Ender gözlerini devirdi. Yıldız'ı cevapsız bırakarak içeri geçmişti, sonra. Etrafta gözlerini gezdirerek üzerindeki ceketi çıkardı, koltuğa gelişigüzel bıraktı.
"Geldiğin iyi oldu aslında. Ben de seni arayacaktım." Dedi Yıldız, bir bacağını diğerinin üzerine yerleştiren ve kollarını da gerginlikle göğsünde topladıktan sonra dalgın bir ifadeyle parmaklarıyla oynayan kadını kısılı gözlerle süzüp. "Ne yapacağım konusunda çok kararsızım. Bugün ofiste yaşananlardan sonra özellikle..."
Ender ters bakışlarını kadına çevirip bir kez daha gözlerini devirdi. Yıldız'ın ne olursa olsun konuyu bir şekilde kendisine çevirebilmesine tahammül edemiyordu. Bir an yanlış kişinin kapısını çaldığını düşündü. "Yıldız bana hiç Halit veya Kerim konusunu açma. Şu an ikisini de kaldırabilecek kafada değilim.
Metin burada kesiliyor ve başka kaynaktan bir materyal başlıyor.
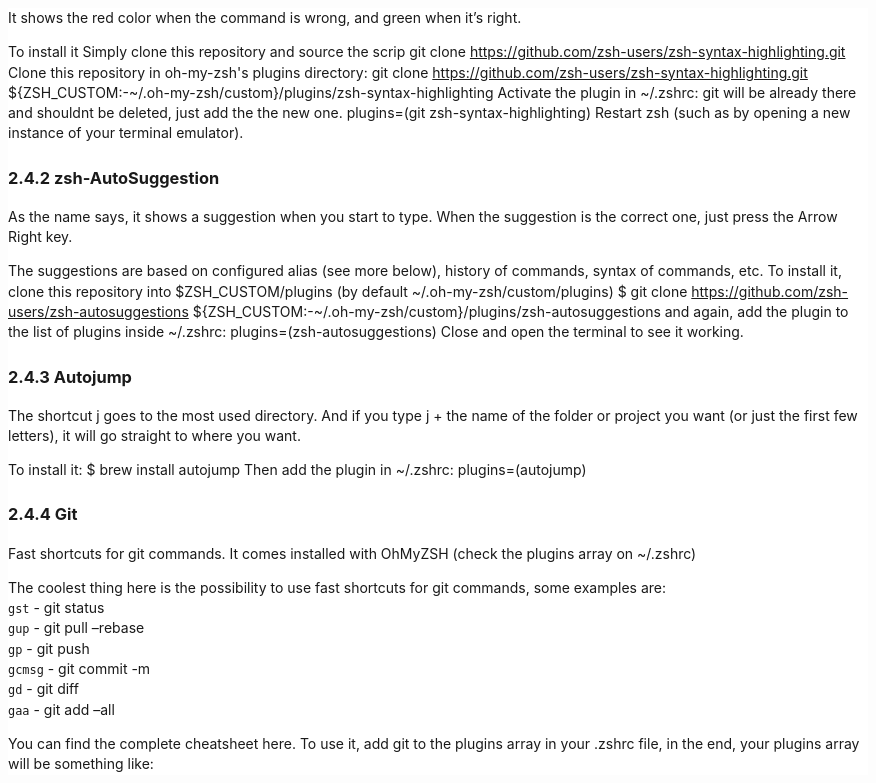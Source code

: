 It shows the red color when the command is wrong, and green when it’s right.

To install it Simply clone this repository and source the scrip
git clone https://github.com/zsh-users/zsh-syntax-highlighting.git
Clone this repository in oh-my-zsh's plugins directory:
git clone https://github.com/zsh-users/zsh-syntax-highlighting.git ${ZSH_CUSTOM:-~/.oh-my-zsh/custom}/plugins/zsh-syntax-highlighting
Activate the plugin in ~/.zshrc: git will be already there and shouldnt be deleted, just add the the new one.
plugins=(git zsh-syntax-highlighting)
Restart zsh (such as by opening a new instance of your terminal emulator).

### 2.4.2 zsh-AutoSuggestion

As the name says, it shows a suggestion when you start to type. When the suggestion is the correct one, just press the Arrow Right key.

The suggestions are based on configured alias (see more below), history of commands, syntax of commands, etc.
To install it, clone this repository into $ZSH_CUSTOM/plugins (by default ~/.oh-my-zsh/custom/plugins)
$ git clone https://github.com/zsh-users/zsh-autosuggestions ${ZSH_CUSTOM:-~/.oh-my-zsh/custom}/plugins/zsh-autosuggestions
and again, add the plugin to the list of plugins inside ~/.zshrc:
plugins=(zsh-autosuggestions)
Close and open the terminal to see it working.

### 2.4.3 Autojump

The shortcut j goes to the most used directory. And if you type j + the name of the folder or project you want (or just the first few letters), it will go straight to where you want.

To install it:
$ brew install autojump
Then add the plugin in ~/.zshrc:
plugins=(autojump)

### 2.4.4 Git
Fast shortcuts for git commands. It comes installed with OhMyZSH (check the plugins array on ~/.zshrc)


The coolest thing here is the possibility to use fast shortcuts for git commands, some examples are:  
`gst` - git status  
`gup` - git pull –rebase   
`gp` - git push  
`gcmsg` - git commit -m  
`gd` - git diff  
`gaa` - git add –all  

You can find the complete cheatsheet here.
To use it, add git to the plugins array in your .zshrc file, in the end, your plugins array will be something like:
Çok sinirliyim! Tedirginim..."
Yıldız bir an duraksadı. Kadının bir sorunu olduğunun zaten farkındaydı ancak bu kadar ciddi olduğunu da tahmin etmiyordu. Ender hiçbir sorunu gözünde bu denli büyütmezdi çünkü. Ya da kendisi öyle zannediyordu. "Tamam. Ne oldu, anlat?"
"Şahika! Kaya'yla aramız açıldı..."
Ender alnını sıvazlayarak mırıldandığında, Yıldız da anlamadığını belirtir şekilde yüzünü buruşturmuştu. "En iyisi bize içecek bir şeyler getireyim ben. Sen de biraz sakinleş." Ayaklanan Yıldız, mutfağa yönelecekken tekrar Ender'i süzmüştü. "Böyle şık şık da depresyona girilmez gerçi ama olsun. O da senin farkın."
Ender sert bakışlarını kadın henüz sözünü bitirmişken kadına dikti. Ortamı yumuşatmaya çalıştığını biliyordu ancak buna da tahammülü yoktu Ender'in, o an için. Kadın kendi kendine gülüp yanından ayrıldığında da, derince soluyarak önce telefonunu kapatmış; ardından da başını koltuğa yaslamıştı.
Belki de Kaya haklıydı ve ikisinin de yalnız kalıp düşünmeye ihtiyaçları vardı.
-
"Baba... Sen mi geldin?"
Kaya, ışıkları kapalı salondan gelen sesle duraksadı. Merdivenlere doğru olan rotasını salona çevirdi. Yiğit'i koltuklardan birine uzanmış, telefonuyla oynar vaziyette bulmayı beklemiyordu. Şaşkınlıkla solumuştu, sonra. "Yiğit...Uyumadın mı, sen?"